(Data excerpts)
= = = =

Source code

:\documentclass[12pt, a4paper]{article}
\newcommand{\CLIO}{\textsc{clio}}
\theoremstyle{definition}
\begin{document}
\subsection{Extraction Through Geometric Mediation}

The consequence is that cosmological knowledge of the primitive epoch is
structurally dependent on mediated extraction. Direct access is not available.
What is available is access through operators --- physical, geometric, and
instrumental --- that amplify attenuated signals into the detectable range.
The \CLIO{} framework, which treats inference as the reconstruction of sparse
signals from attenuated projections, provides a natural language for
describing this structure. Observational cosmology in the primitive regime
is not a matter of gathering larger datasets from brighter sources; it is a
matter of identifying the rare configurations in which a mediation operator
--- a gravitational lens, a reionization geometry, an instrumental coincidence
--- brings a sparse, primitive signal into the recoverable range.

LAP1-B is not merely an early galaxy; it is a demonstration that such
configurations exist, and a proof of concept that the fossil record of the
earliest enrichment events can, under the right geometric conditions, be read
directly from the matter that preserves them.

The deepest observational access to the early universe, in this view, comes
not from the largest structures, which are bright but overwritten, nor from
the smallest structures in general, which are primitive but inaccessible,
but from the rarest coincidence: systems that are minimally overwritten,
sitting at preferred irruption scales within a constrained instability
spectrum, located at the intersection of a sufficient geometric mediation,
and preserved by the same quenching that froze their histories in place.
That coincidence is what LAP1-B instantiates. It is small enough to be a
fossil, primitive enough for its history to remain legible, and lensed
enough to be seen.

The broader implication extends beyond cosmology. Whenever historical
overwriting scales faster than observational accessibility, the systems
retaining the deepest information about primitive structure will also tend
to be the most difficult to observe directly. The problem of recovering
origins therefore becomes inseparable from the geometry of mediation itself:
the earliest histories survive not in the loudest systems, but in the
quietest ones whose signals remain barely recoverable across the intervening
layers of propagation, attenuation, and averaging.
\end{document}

= = = =

Task brief:
Report all lines of the data that include the word "early".

The completed task:
LAP1-B is not merely an early galaxy; it is a demonstration that such
The deepest observational access to the early universe, in this view, comes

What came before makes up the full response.